Saturday, August 26, 2023

HTML arxiv papers, semantic tagging, and formal verification

arxiv recently started experimenting with converting .tex files to HTML: https://info.arxiv.org/about/accessible_HTML.html

The first official announcement was in February 2022:
https://blog.arxiv.org/2022/02/21/arxiv-articles-as-responsive-web-pages/

The HTML from .tex effort is a collaboration between Deyan Ginev (a student of Dr. Kohlhase) and Bruce Miller (at NIST - https://www.nist.gov/people/bruce-r-miller). Kohlhase's group (https://kwarc.info/research/) focuses on semantic enrichment of Latex. Bruce provided the software to convert Latex.
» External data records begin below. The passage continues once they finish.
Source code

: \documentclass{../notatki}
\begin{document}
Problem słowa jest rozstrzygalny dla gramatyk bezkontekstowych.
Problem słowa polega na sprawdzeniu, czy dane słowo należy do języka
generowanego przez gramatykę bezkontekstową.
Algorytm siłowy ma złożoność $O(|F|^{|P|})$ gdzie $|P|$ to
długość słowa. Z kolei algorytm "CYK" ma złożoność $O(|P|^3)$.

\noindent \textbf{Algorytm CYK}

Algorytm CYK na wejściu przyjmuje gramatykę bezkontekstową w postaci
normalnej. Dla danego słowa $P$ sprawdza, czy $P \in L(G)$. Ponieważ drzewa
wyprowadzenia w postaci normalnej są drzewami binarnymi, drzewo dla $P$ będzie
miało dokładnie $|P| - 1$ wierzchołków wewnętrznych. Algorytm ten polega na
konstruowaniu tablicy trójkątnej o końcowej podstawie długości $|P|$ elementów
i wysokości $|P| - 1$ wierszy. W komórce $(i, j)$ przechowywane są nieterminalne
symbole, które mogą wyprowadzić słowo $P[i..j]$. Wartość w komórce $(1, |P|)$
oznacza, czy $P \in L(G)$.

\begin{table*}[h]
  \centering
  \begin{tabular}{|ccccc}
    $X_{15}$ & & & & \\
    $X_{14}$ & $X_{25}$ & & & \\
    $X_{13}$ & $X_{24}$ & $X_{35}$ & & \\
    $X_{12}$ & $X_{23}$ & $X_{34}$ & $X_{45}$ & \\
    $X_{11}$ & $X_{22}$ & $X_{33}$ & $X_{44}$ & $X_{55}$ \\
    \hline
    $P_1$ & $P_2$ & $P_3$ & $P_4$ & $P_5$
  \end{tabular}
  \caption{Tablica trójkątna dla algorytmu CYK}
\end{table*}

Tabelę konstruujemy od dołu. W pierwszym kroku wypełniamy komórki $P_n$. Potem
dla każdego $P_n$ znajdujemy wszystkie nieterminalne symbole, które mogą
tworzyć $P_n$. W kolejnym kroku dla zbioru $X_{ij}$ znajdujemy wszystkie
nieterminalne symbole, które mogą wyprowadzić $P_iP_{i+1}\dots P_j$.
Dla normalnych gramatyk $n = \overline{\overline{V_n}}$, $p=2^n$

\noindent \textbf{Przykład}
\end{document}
The reason for this Latex to HTML conversion is because it's the first step for enabling semantic enrichment of content on the arxiv. There's immediate benefit for arxiv being able to support HTML, which I suspect is why arxiv cooperated with Kohlhase's group.

In the long term I see a need to connect semantic tagging (the focus of Kohlhase's group) with formal verification (e.g., derivations-as-proofs using Lean). The formally verified math expressions need to be tied to use in narrative text (e.g., arxiv papers). For example, if I'm referring to "x" in a publication, is that the same "x" specified in a Lean-based proof? One way of answering is to use tags like

<unique_variable_id=42>x</unique_variable_id>
 
in the narrative text document, and then have Lean reference the ID 42 in derivations. There are more conventional uses of tags like
<properties name_of_variable="distance" dimension_of_variable="length">x</properties>
but those tags don't address the question of whether two variables refer to the same concept.

Summary

I predict that the conversion of arxiv .tex files to HTML will enable semantic tagging. This will intersect with the challenge of "how do I relate the use of variables and expressions across multiple proofs in Lean?"

Saturday, August 12, 2023

a chain of custody for papers in arxiv to formal proofs in Lean

Papers published in arxiv using Latex contain narrative text and mathematical expressions. How could we have confidence that the content of a published paper is related to a formal proof?

The narrative text would refer to symbols, expressions, units, and quantities. The expressions and symbols could be embedded in the Latex source using a package that provides macros.

The author's .tex would include loading a package like

\usepackage{pdg}[server_address=http://serveraddressforpdg.net]

Then when the author references an expression they would use

\begin{equation}
\pdgexp{192839}
\end{equation}

When compiled to PDF, the macro \pdgexp calls to the server address http://serveraddressforpdg.net to return the Latex expression. The same could be done for an inline reference to a symbol, like \pdgsymbol{93831911}

In this approach there wouldn't need to be an appendix for the derivation because the derivation steps are hosted on the PDG server.

The chain of custody would be

arxiv PDF -- arxiv .tex -- .tex contains references to PDG expression and symbol IDs -- PDG server contains derivation steps -- steps are validated using Lean


The macro might need to cache the PDG database locally so the server doesn't get called every time the .tex is compiled PDF. 
Also, allow the author to force a refresh of the cache.